If the cow, unaware of its pursuit, does not move at all, how long does it take for Farmer John to retrieve it?

Input

Line 1: Two space-separated integers: N and K

Output

Line 1: The least amount of time, in minutes, it takes for Farmer John to catch the fugitive cow.

Sample Input

5 17

Sample Output

4

Hint

The fastest way for Farmer John to reach the fugitive cow is to move along the following path: 5-10-9-18-17, which takes 4 minutes.

考虑用bfs是因为farmer的涌动整体是不规律的不具备dp的条件，即不是一个可以向上递推的过程，需要考虑所有的情况。
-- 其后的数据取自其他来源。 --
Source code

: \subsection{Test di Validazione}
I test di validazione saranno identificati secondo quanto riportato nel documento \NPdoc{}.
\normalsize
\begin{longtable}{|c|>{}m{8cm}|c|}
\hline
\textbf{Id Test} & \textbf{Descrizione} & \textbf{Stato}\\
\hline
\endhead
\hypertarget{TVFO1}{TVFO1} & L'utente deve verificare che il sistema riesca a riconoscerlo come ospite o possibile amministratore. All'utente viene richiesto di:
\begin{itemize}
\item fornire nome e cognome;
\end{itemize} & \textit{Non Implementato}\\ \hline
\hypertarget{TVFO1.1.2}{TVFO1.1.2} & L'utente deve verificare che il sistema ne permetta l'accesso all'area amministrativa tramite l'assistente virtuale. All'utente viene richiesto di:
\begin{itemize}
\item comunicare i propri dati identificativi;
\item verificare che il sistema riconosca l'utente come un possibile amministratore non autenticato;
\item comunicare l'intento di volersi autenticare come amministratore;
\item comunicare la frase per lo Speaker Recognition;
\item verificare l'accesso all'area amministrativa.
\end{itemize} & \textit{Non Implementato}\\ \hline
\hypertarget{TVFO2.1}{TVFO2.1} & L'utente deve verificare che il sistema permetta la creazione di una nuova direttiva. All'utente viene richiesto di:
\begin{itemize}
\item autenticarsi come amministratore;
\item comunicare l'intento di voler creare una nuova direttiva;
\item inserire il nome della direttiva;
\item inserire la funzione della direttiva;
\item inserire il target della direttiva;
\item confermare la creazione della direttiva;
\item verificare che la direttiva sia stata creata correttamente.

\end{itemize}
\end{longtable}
且显然是在一种状态下由多种可行的方法，选取bfs是更加合理的。

#include <stdio.h>
#include <string.h>
#include <queue>
using namespace std;
const int N = 2000000;
int vis[N+10];//每个点的访问情况 
int n,k;
struct node
{
    int x,step;
};
int check(int x)
{
    if(x<0 || x>=N || vis[x])
        return 0;
    return 1;
}
int bfs(int x)
{
	queue<node>Q;
	node p,next;
	//将当前点加入判断的情况 
	p.step=0,vis[x]=1,Q.push(p);
	while(!Q.empty())
	{
		p=Q.front();
		Q.pop();
		if(p.x==k)
			return p.step; 
		//分三种情况把点加入队列等待后来的一一遍历 
		next.x=p.x+1;
		if(check(next.x))
		{
			next.step=p.step+1;
			vis[next.x]=1;
			Q.push(next);
		}
		next.x=p.x-1;
		if(check(next.x))
		{
			next.step=p.step+1;
			vis[next.x]=1;
			Q.push(next);
		}
		next.x=p.x*2;
		if(check(next.x))
		{
			next.step=p.step+1;
			vis[next.x]=1;
			Q.push(next);
		} 
	} 
	return 0;
} 
int main()
{
	int ans;
    while(~scanf("%d%d",&n,&k))
    {
        memset(vis,0,sizeof(vis));
        ans = bfs(n);
        printf("%d\n",ans);
    }
    return 0;
	return 0;
}